B4254 - Investigating the impact of environmental and lifestyle factors across development on hippocampal neurogenesis and depression - 11/08/2023
Depression is a debilitating condition that significantly impacts on the physical, emotional, and social wellbeing of individuals and their relatives. Unfortunately, effective treatments for depression are struggling to keep up and we need to seek other ways of supporting and treating those at risk. However, we first need to more fully understand how the various risk and protective factors for depression might be working on a more biological level.

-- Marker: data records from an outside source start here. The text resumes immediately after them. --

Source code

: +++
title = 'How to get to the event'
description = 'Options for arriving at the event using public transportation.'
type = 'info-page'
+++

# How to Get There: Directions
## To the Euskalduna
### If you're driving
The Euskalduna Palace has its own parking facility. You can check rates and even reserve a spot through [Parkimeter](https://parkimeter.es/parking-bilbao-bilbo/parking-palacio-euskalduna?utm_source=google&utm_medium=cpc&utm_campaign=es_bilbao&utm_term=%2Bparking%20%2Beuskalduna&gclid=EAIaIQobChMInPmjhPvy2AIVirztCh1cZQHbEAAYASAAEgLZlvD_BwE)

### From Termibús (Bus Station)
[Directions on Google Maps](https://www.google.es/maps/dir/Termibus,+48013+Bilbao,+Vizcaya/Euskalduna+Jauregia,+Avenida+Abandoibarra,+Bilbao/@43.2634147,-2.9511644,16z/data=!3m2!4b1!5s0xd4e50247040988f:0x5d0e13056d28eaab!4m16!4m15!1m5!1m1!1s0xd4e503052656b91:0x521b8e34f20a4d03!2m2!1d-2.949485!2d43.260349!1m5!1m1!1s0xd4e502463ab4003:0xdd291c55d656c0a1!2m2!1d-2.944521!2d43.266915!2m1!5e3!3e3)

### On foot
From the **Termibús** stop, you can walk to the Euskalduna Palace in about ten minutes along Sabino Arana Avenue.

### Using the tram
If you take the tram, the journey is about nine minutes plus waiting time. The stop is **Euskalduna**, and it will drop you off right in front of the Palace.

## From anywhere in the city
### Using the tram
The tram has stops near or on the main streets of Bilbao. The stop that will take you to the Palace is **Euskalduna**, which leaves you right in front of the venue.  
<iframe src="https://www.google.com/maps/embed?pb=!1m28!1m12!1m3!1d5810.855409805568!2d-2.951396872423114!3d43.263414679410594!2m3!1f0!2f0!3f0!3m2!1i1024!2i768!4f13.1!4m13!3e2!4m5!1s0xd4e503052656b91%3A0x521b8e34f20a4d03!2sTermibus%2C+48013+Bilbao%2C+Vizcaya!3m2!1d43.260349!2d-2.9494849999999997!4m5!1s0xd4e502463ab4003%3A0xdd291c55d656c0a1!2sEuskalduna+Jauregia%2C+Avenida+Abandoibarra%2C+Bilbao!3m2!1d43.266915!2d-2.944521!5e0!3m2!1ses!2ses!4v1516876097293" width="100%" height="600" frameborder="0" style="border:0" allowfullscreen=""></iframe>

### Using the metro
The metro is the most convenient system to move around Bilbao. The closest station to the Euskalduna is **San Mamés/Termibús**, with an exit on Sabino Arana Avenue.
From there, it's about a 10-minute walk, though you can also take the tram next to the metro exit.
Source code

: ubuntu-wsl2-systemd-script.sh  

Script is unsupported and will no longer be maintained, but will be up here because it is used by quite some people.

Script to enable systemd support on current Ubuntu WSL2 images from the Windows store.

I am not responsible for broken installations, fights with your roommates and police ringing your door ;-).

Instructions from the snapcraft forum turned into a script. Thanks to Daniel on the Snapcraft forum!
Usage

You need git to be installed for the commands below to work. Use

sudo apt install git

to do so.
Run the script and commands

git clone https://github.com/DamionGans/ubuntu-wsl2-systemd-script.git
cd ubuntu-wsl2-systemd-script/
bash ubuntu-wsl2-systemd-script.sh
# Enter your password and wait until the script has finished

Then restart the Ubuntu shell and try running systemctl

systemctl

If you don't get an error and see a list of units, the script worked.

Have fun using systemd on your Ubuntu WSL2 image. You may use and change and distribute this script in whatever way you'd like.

One key brain region associated with depression is the hippocampus, which is also where hippocampal neurogenesis (HN, i.e., the birth of new neurons) occurs. It is a key form of brain plasticity, vital for learning and memory, responding to stress, and regulating emotions. Importantly, depression has been associated with changes in HN, which is thought to occur throughout life in response to important social and health factors including diet, exercise, stress, and inflammation – all also key risk and/or protective factors for depression.
Until now, it has been impossible to test the effects of these factors on human HN. However, using an in vitro neurogenesis cellular assay (which involves adding participant serum to human hippocampal cells) we can generate proxy readouts of neurogenesis for each individual and then explore of how key risk and protective factors for depression influence these HN readouts.
As such, this Fellowship project will look at the relationship between HN and depression and explore the impact of key risk and protective factors for depression on neurogenesis across early life.